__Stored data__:

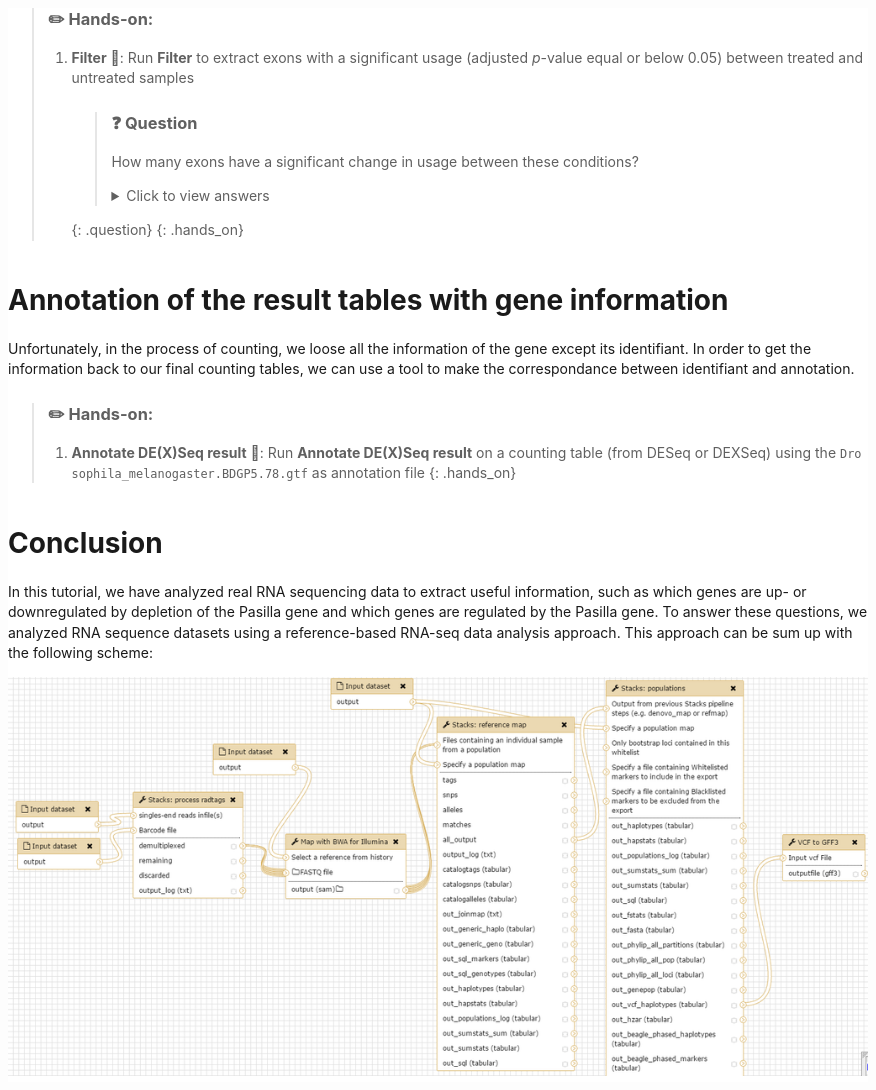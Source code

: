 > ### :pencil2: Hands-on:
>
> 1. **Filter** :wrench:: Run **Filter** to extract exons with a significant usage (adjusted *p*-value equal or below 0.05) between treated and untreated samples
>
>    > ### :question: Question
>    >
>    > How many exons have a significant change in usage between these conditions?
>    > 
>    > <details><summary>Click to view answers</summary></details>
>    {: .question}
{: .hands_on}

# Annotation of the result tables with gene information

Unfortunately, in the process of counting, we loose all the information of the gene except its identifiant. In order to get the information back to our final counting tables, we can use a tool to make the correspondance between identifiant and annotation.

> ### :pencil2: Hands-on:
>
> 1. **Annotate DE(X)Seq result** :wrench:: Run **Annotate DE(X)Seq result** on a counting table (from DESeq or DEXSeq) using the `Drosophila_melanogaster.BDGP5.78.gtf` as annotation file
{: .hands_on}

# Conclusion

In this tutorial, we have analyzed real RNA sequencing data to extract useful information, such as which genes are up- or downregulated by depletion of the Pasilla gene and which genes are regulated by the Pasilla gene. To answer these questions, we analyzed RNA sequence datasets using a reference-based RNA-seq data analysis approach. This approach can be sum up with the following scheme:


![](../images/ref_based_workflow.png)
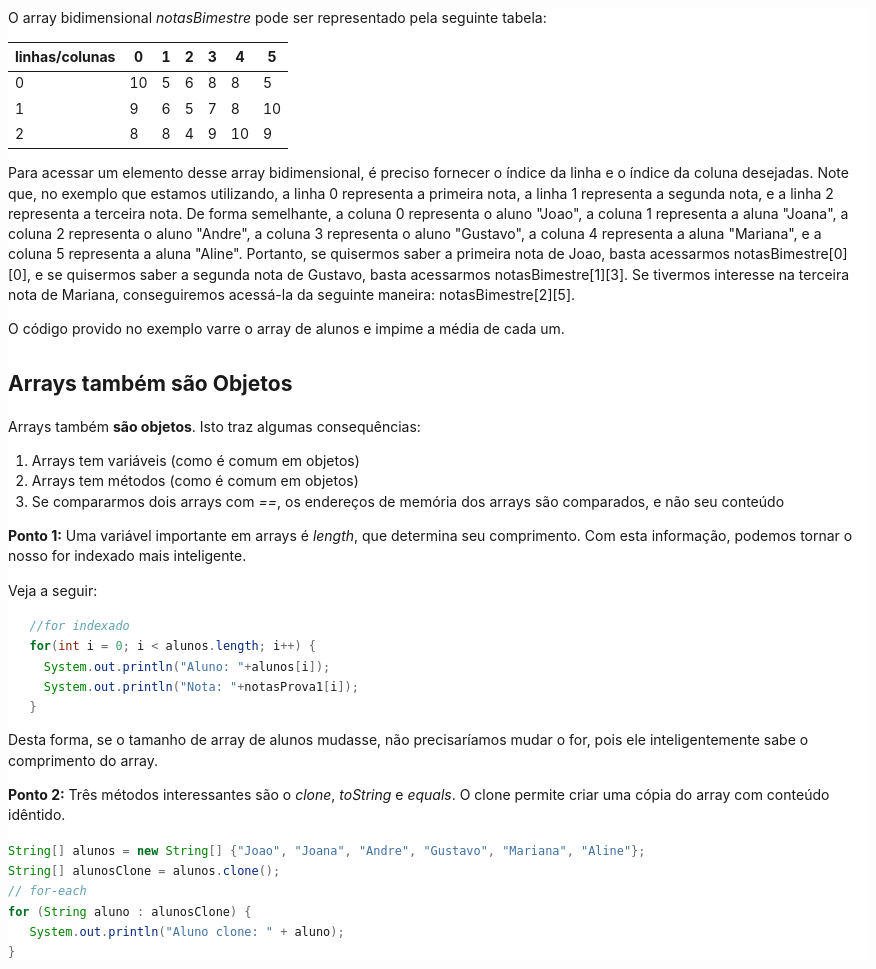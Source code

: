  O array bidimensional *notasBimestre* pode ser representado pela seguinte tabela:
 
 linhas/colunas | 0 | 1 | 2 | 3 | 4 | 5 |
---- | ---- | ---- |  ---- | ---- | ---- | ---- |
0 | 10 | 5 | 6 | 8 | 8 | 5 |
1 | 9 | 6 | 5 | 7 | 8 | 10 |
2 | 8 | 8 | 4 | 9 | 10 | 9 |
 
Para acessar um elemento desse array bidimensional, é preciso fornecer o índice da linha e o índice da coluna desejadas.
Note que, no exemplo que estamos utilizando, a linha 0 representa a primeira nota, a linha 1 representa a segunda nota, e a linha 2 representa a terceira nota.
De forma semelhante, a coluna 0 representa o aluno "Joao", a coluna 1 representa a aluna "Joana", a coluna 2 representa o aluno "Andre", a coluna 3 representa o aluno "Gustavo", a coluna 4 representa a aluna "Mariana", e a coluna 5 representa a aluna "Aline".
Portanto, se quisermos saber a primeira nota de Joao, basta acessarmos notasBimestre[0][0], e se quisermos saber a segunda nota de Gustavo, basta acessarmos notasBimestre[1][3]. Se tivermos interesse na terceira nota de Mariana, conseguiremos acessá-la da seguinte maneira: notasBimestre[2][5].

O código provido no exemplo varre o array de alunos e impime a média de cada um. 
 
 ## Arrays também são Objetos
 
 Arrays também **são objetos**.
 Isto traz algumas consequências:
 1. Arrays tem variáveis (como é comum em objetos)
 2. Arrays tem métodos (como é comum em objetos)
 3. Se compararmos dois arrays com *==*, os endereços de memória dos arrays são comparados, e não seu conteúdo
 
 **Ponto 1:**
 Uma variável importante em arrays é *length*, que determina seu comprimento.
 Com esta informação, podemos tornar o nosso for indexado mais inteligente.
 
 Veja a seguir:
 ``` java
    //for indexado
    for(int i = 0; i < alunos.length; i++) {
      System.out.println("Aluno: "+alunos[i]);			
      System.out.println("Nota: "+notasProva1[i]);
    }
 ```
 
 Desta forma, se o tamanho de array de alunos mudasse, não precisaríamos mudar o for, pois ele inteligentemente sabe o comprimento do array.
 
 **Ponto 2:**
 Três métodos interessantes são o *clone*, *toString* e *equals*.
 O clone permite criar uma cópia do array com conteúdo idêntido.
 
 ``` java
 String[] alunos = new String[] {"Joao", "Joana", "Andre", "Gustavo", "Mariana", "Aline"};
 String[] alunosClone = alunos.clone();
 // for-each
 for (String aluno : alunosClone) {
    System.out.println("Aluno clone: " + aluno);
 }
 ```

__Prompt__: Collect every line with the string "Joao" from the records, and copy each.

__Answer space__:
De forma semelhante, a coluna 0 representa o aluno "Joao", a coluna 1 representa a aluna "Joana", a coluna 2 representa o aluno "Andre", a coluna 3 representa o aluno "Gustavo", a coluna 4 representa a aluna "Mariana", e a coluna 5 representa a aluna "Aline".
Portanto, se quisermos saber a primeira nota de Joao, basta acessarmos notasBimestre[0][0], e se quisermos saber a segunda nota de Gustavo, basta acessarmos notasBimestre[1][3]. Se tivermos interesse na terceira nota de Mariana, conseguiremos acessá-la da seguinte maneira: notasBimestre[2][5].
 String[] alunos = new String[] {"Joao", "Joana", "Andre", "Gustavo", "Mariana", "Aline"};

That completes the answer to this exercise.